Results: High miR-181a levels were identified in OlaR TNBC cell lines (p = 0.001) as well as in tumor tissues from TNBC patients (p = 0.001). We hypothesized that miR-181a downregulates the stimulator of interferon genes (STING) and the downstream proinflammatory cytokines to mediate PARPi resistance. BRCA1 mutated TNBC cell lines with miR-181a-overexpression were more resistant to olaparib and showed downregulation in STING and the downstream genes controlled by STING. Extracellular vesicles derived from PARPi-resistant TNBC cell lines horizontally transferred miR-181a to parental cells which conferred PARPi-resistance and targeted STING. In clinical settings, STING levels were positively correlated with interferon gamma (IFNG) response scores (p = 0.01). In addition, low IFNG response scores were associated with worse response to neoadjuvant treatment including PARPi for high-risk HER2 negative BC patients (p = 0.001). OlaR TNBC cell lines showed resistance to platinum-based drugs. OvCa cell lines resistant to platinum showed resistance to olaparib. Knockout of miR-181a significantly improved olaparib sensitivity in OvCa cell lines (p = 0.001).

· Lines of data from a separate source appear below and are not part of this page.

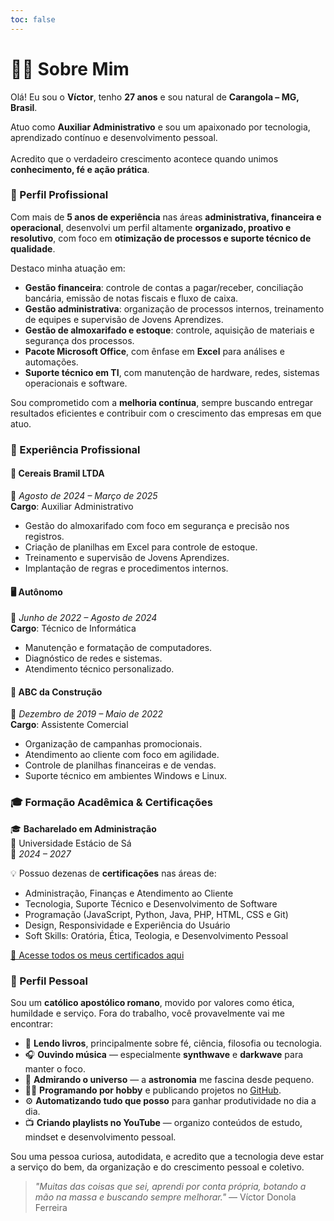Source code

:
 ```yaml
---
toc: false
---
```


# 👨‍💼 Sobre Mim

Olá! Eu sou o **Víctor**, tenho **27 anos** e sou natural de **Carangola – MG, Brasil**.

Atuo como **Auxiliar Administrativo** e sou um apaixonado por tecnologia, aprendizado contínuo e desenvolvimento pessoal.  
⠀  
Acredito que o verdadeiro crescimento acontece quando unimos **conhecimento, fé e ação prática**.

### 💼 Perfil Profissional

Com mais de **5 anos de experiência** nas áreas **administrativa, financeira e operacional**, desenvolvi um perfil altamente **organizado, proativo e resolutivo**, com foco em **otimização de processos e suporte técnico de qualidade**.

Destaco minha atuação em:

- **Gestão financeira**: controle de contas a pagar/receber, conciliação bancária, emissão de notas fiscais e fluxo de caixa.
- **Gestão administrativa**: organização de processos internos, treinamento de equipes e supervisão de Jovens Aprendizes.
- **Gestão de almoxarifado e estoque**: controle, aquisição de materiais e segurança dos processos.
- **Pacote Microsoft Office**, com ênfase em **Excel** para análises e automações.
- **Suporte técnico em TI**, com manutenção de hardware, redes, sistemas operacionais e software.

Sou comprometido com a **melhoria contínua**, sempre buscando entregar resultados eficientes e contribuir com o crescimento das empresas em que atuo.

### 🧩 Experiência Profissional

#### 🏢 **Cereais Bramil LTDA**  
📅 *Agosto de 2024 – Março de 2025*  
**Cargo**: Auxiliar Administrativo  
- Gestão do almoxarifado com foco em segurança e precisão nos registros.
- Criação de planilhas em Excel para controle de estoque.
- Treinamento e supervisão de Jovens Aprendizes.
- Implantação de regras e procedimentos internos.

#### 🖥️ **Autônomo**  
📅 *Junho de 2022 – Agosto de 2024*  
**Cargo**: Técnico de Informática
- Manutenção e formatação de computadores.
- Diagnóstico de redes e sistemas.
- Atendimento técnico personalizado.

#### 🛒 **ABC da Construção**  
📅 *Dezembro de 2019 – Maio de 2022*  
**Cargo**: Assistente Comercial  
- Organização de campanhas promocionais.
- Atendimento ao cliente com foco em agilidade.
- Controle de planilhas financeiras e de vendas.
- Suporte técnico em ambientes Windows e Linux.

### 🎓 Formação Acadêmica & Certificações

🎓 **Bacharelado em Administração**  
📍 Universidade Estácio de Sá  
📅 *2024 – 2027*

💡 Possuo dezenas de **certificações** nas áreas de:  
- Administração, Finanças e Atendimento ao Cliente  
- Tecnologia, Suporte Técnico e Desenvolvimento de Software  
- Programação (JavaScript, Python, Java, PHP, HTML, CSS e Git)  
- Design, Responsividade e Experiência do Usuário  
- Soft Skills: Oratória, Ética, Teologia, e Desenvolvimento Pessoal

[📂 Acesse todos os meus certificados aqui](https://drive.google.com/drive/folders/1XJA9nqTC68tBnpVQ-fGhQ7g8_SUsmFzm?usp=sharing)

### 🧠 Perfil Pessoal

Sou um **católico apostólico romano**, movido por valores como ética, humildade e serviço. Fora do trabalho, você provavelmente vai me encontrar:

- 📖 **Lendo livros**, principalmente sobre fé, ciência, filosofia ou tecnologia.  
- 🎧 **Ouvindo música** — especialmente **synthwave** e **darkwave** para manter o foco.  
- 🌌 **Admirando o universo** — a **astronomia** me fascina desde pequeno.  
- 👨‍💻 **Programando por hobby** e publicando projetos no [GitHub](https://github.com/vdonoladev).  
- ⚙️ **Automatizando tudo que posso** para ganhar produtividade no dia a dia.  
- 📺 **Criando playlists no YouTube** — organizo conteúdos de estudo, mindset e desenvolvimento pessoal.

Sou uma pessoa curiosa, autodidata, e acredito que a tecnologia deve estar a serviço do bem, da organização e do crescimento pessoal e coletivo.

> _"Muitas das coisas que sei, aprendi por conta própria, botando a mão na massa e buscando sempre melhorar."_ 
> — Víctor Donola Ferreira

Conclusion: miR-181a is a key factor controlling the STING pathway and driving PARPi and platinum-based drug resistance in TNBC and OvCa. The miR-181a-STING axis can be used as a potential marker for predicting PARPi responses in TNBC and OvCa tumors.

Keywords: BRCA1/2 mutations; DNA damage; Extracellular microvesicles; Ovarian cancer; PARPi; STING; TMEM173; Triple-negative breast cancer; miR-181a-5p.